Clearly, with these two guys under center, all of their weapons to choose from, and coaches unafraid to keep their foot on the gas, this isn’t a huge concern for either quarterback. In fact, both have managed their ginormous totals above despite having productive rushing attacks at their disposal. Over the past five seasons, New England has ranked in the top six in rushing touchdowns every single year, while New Orleans has been in the top 10 in that category five of the six years since Brees’ arrival.
Having said that, the Saints rushing attack has ranked sixth in the NFL in ground yardage twice in the last three campaigns, while the Pats have rated 20th, 9th, and 12th in those three seasons. Further, New England said good-bye to BenJarvus Green-Ellis, their most proven red-zone rusher, while New Orleans retains a bevy of capable scoring threats (Sproles, Mark Ingram, Pierre Thomas, Chris Ivory).
Is offensive line a factor?
Frankly, given the numbers these two have piled up in recent seasons, both have had plenty of protection up front. The Saints failed to re-sign All-Pro guard Carl Nicks, but acted quickly in replacing him with Pro Bowler Ben Grubbs. We’ll call that a wash. There’s little denying that Brady is subjected to quite a few more hits than his New Orleans counterpart, but it’s tough enough to predict stats let alone injuries. We’ll give Brees the nod here, but clearly, the Pats front five is more than capable.
Who has the hotter companion?
Edge: Brady. Just saying…
What about the other side of the ball? Either defense good enough to prevent their QB from slinging it?
I can only assume that’s a rhetorical question, sir. New England ranked 31st and 25th in yards allowed the last two years, while the Saints ranked 24th in that same category in 2011. And even if either defense rises up this year, it’s not in the nature of either offense to take their collective foot off the pedal.

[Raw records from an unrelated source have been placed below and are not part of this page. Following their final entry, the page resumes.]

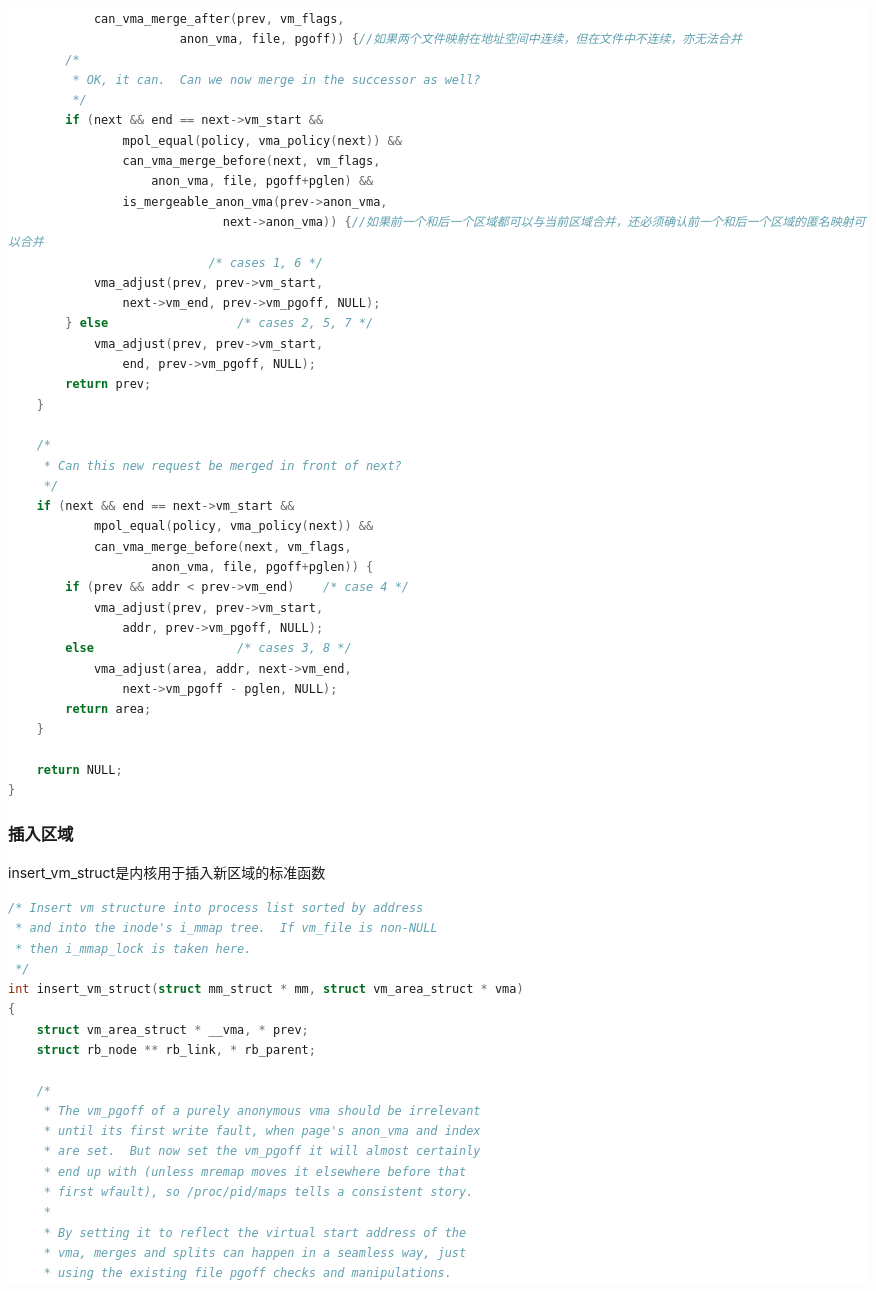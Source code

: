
 ```c
			can_vma_merge_after(prev, vm_flags,
						anon_vma, file, pgoff)) {//如果两个文件映射在地址空间中连续，但在文件中不连续，亦无法合并
		/*
		 * OK, it can.  Can we now merge in the successor as well?
		 */
		if (next && end == next->vm_start &&
				mpol_equal(policy, vma_policy(next)) &&
				can_vma_merge_before(next, vm_flags,    
					anon_vma, file, pgoff+pglen) && 
				is_mergeable_anon_vma(prev->anon_vma,
						      next->anon_vma)) {//如果前一个和后一个区域都可以与当前区域合并，还必须确认前一个和后一个区域的匿名映射可以合并
							/* cases 1, 6 */
			vma_adjust(prev, prev->vm_start,
				next->vm_end, prev->vm_pgoff, NULL);
		} else					/* cases 2, 5, 7 */
			vma_adjust(prev, prev->vm_start,
				end, prev->vm_pgoff, NULL);
		return prev;
	}

	/*
	 * Can this new request be merged in front of next?
	 */
	if (next && end == next->vm_start &&
 			mpol_equal(policy, vma_policy(next)) &&
			can_vma_merge_before(next, vm_flags,
					anon_vma, file, pgoff+pglen)) {
		if (prev && addr < prev->vm_end)	/* case 4 */
			vma_adjust(prev, prev->vm_start,
				addr, prev->vm_pgoff, NULL);
		else					/* cases 3, 8 */
			vma_adjust(area, addr, next->vm_end,
				next->vm_pgoff - pglen, NULL);
		return area;
	}

	return NULL;
}
```

### 插入区域

insert\_vm\_struct是内核用于插入新区域的标准函数

```c
/* Insert vm structure into process list sorted by address
 * and into the inode's i_mmap tree.  If vm_file is non-NULL
 * then i_mmap_lock is taken here.
 */
int insert_vm_struct(struct mm_struct * mm, struct vm_area_struct * vma)
{
	struct vm_area_struct * __vma, * prev;
	struct rb_node ** rb_link, * rb_parent;

	/*
	 * The vm_pgoff of a purely anonymous vma should be irrelevant
	 * until its first write fault, when page's anon_vma and index
	 * are set.  But now set the vm_pgoff it will almost certainly
	 * end up with (unless mremap moves it elsewhere before that
	 * first wfault), so /proc/pid/maps tells a consistent story.
	 *
	 * By setting it to reflect the virtual start address of the
	 * vma, merges and splits can happen in a seamless way, just
	 * using the existing file pgoff checks and manipulations.
```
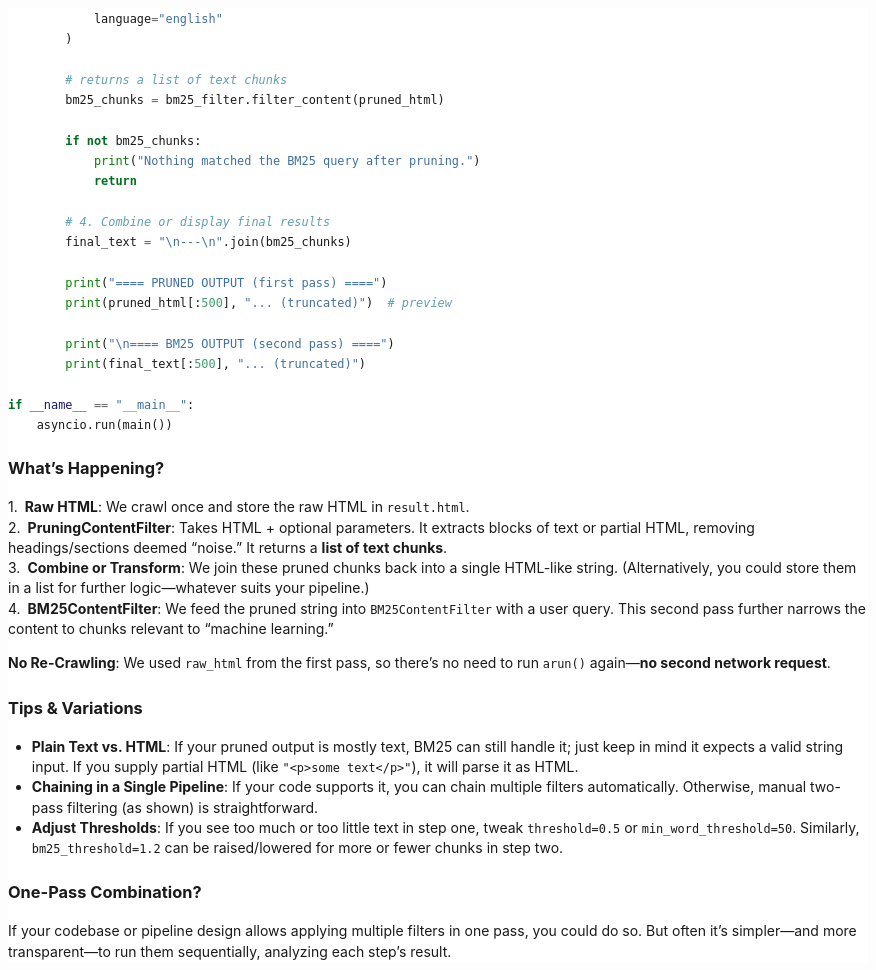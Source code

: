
 ```python
            language="english"
        )
        
        # returns a list of text chunks
        bm25_chunks = bm25_filter.filter_content(pruned_html)  
        
        if not bm25_chunks:
            print("Nothing matched the BM25 query after pruning.")
            return
        
        # 4. Combine or display final results
        final_text = "\n---\n".join(bm25_chunks)
        
        print("==== PRUNED OUTPUT (first pass) ====")
        print(pruned_html[:500], "... (truncated)")  # preview

        print("\n==== BM25 OUTPUT (second pass) ====")
        print(final_text[:500], "... (truncated)")

if __name__ == "__main__":
    asyncio.run(main())
```

### What’s Happening?

1. **Raw HTML**: We crawl once and store the raw HTML in `result.html`.  
2. **PruningContentFilter**: Takes HTML + optional parameters. It extracts blocks of text or partial HTML, removing headings/sections deemed “noise.” It returns a **list of text chunks**.  
3. **Combine or Transform**: We join these pruned chunks back into a single HTML-like string. (Alternatively, you could store them in a list for further logic—whatever suits your pipeline.)  
4. **BM25ContentFilter**: We feed the pruned string into `BM25ContentFilter` with a user query. This second pass further narrows the content to chunks relevant to “machine learning.”

**No Re-Crawling**: We used `raw_html` from the first pass, so there’s no need to run `arun()` again—**no second network request**.

### Tips & Variations

- **Plain Text vs. HTML**: If your pruned output is mostly text, BM25 can still handle it; just keep in mind it expects a valid string input. If you supply partial HTML (like `"<p>some text</p>"`), it will parse it as HTML.  
- **Chaining in a Single Pipeline**: If your code supports it, you can chain multiple filters automatically. Otherwise, manual two-pass filtering (as shown) is straightforward.  
- **Adjust Thresholds**: If you see too much or too little text in step one, tweak `threshold=0.5` or `min_word_threshold=50`. Similarly, `bm25_threshold=1.2` can be raised/lowered for more or fewer chunks in step two.

### One-Pass Combination?

If your codebase or pipeline design allows applying multiple filters in one pass, you could do so. But often it’s simpler—and more transparent—to run them sequentially, analyzing each step’s result.
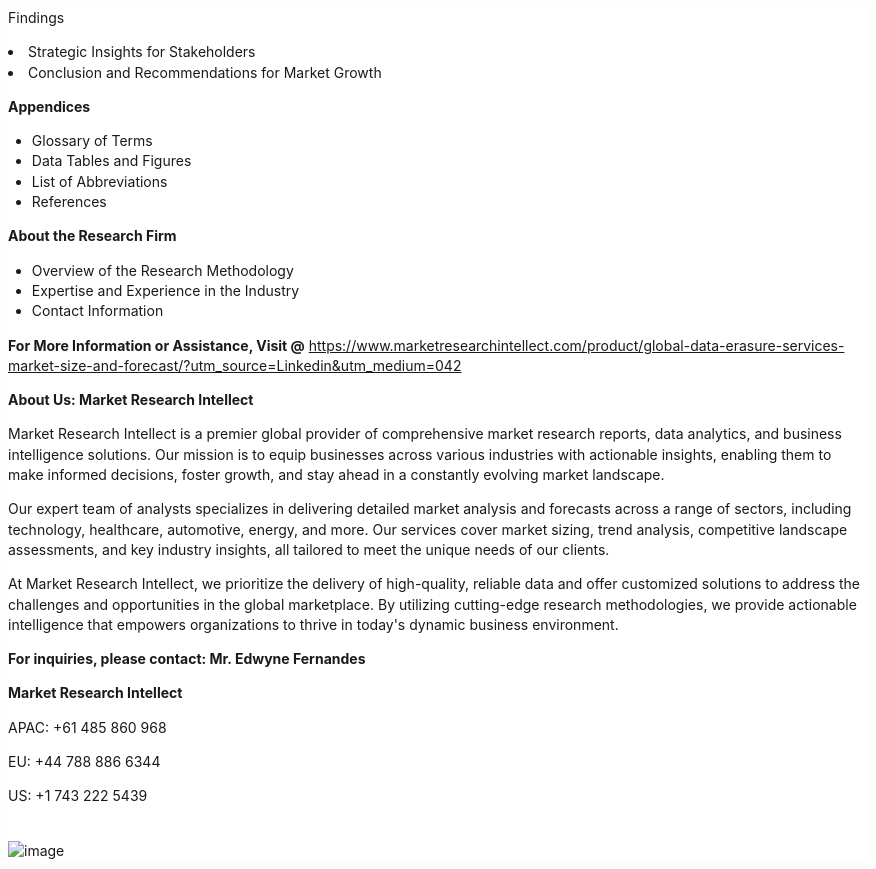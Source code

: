 Findings</li><li>Strategic Insights for Stakeholders</li><li>Conclusion and Recommendations for Market Growth</li></ul><p><strong>Appendices</strong></p><ul><li>Glossary of Terms</li><li>Data Tables and Figures</li><li>List of Abbreviations</li><li>References</li></ul><p><strong>About the Research Firm</strong></p><ul><li>Overview of the Research Methodology</li><li>Expertise and Experience in the Industry</li><li>Contact Information</li></ul></div><div class="article-main__content" data-test-id="publishing-text-block"><p><span class="font-[700]"><strong>For More Information or Assistance, Visit @</strong>&nbsp;<a href="https://www.marketresearchintellect.com/product/global-data-erasure-services-market-size-and-forecast/?utm_source=Linkedin&utm_medium=042">https://www.marketresearchintellect.com/product/global-data-erasure-services-market-size-and-forecast/?utm_source=Linkedin&utm_medium=042</a></span></p><p><strong>About Us: Market Research Intellect</strong></p><p>Market Research Intellect is a premier global provider of comprehensive market research reports, data analytics, and business intelligence solutions. Our mission is to equip businesses across various industries with actionable insights, enabling them to make informed decisions, foster growth, and stay ahead in a constantly evolving market landscape.</p><p>Our expert team of analysts specializes in delivering detailed market analysis and forecasts across a range of sectors, including technology, healthcare, automotive, energy, and more. Our services cover market sizing, trend analysis, competitive landscape assessments, and key industry insights, all tailored to meet the unique needs of our clients.</p><p>At Market Research Intellect, we prioritize the delivery of high-quality, reliable data and offer customized solutions to address the challenges and opportunities in the global marketplace. By utilizing cutting-edge research methodologies, we provide actionable intelligence that empowers organizations to thrive in today's dynamic business environment.</p><p><strong>For inquiries, please contact: Mr. Edwyne Fernandes</strong></p><p><strong>Market Research Intellect</strong></p><p>APAC: +61 485 860 968</p><p>EU: +44 788 886 6344</p><p>US: +1 743 222 5439</p></div><div class="article-main__content" data-test-id="publishing-text-block">&nbsp;</div>
![image](https://github.com/user-attachments/assets/18fc3a89-a61d-41b8-a5c1-75ed287c11db)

Who has the easier schedule?
Another dangerous game to play, given how much changes from year to year in this league. Based on last year’s records, the Patriots have the single easiest schedule in the NFL, facing teams with a collective record of 116-140. By comparison, the Saints face the 11th-toughest slate at 129-127. But there are simply way too many variables here. The numbers say Brady, but he still sees Darrelle Revis and the Jets D twice a year, not to mention a vastly improved Bills pass rush featuring Mario Williams. If his schedule is easier, will Brady be slinging it in the fourth? If the Saints are trailing more often, will Brees be dropping back and playing catch up often? This is futile analysis; too many variables.
Make up your mind, already. Who are you taking?
Watch your tone, sir. 1300 words later, and it’s very apparent this is every bit as tight as Olivia Munn’s bikini top. Brady and Brees have both been so consistent over the years, and from time to time they’ve each handed in monstrous seasons. As such, it’s much less about their floor than it is about their ceiling. Neither is more or less likely to bust out on you, but who’s in better position this season to make another run at the record books?
The two most significant factors in this analysis are the additions of Lloyd and McDaniels in Brady’s corner for 2012 and the unsettling absence of Saints head coach Sean Payton in New Orleans. Brady is the pick.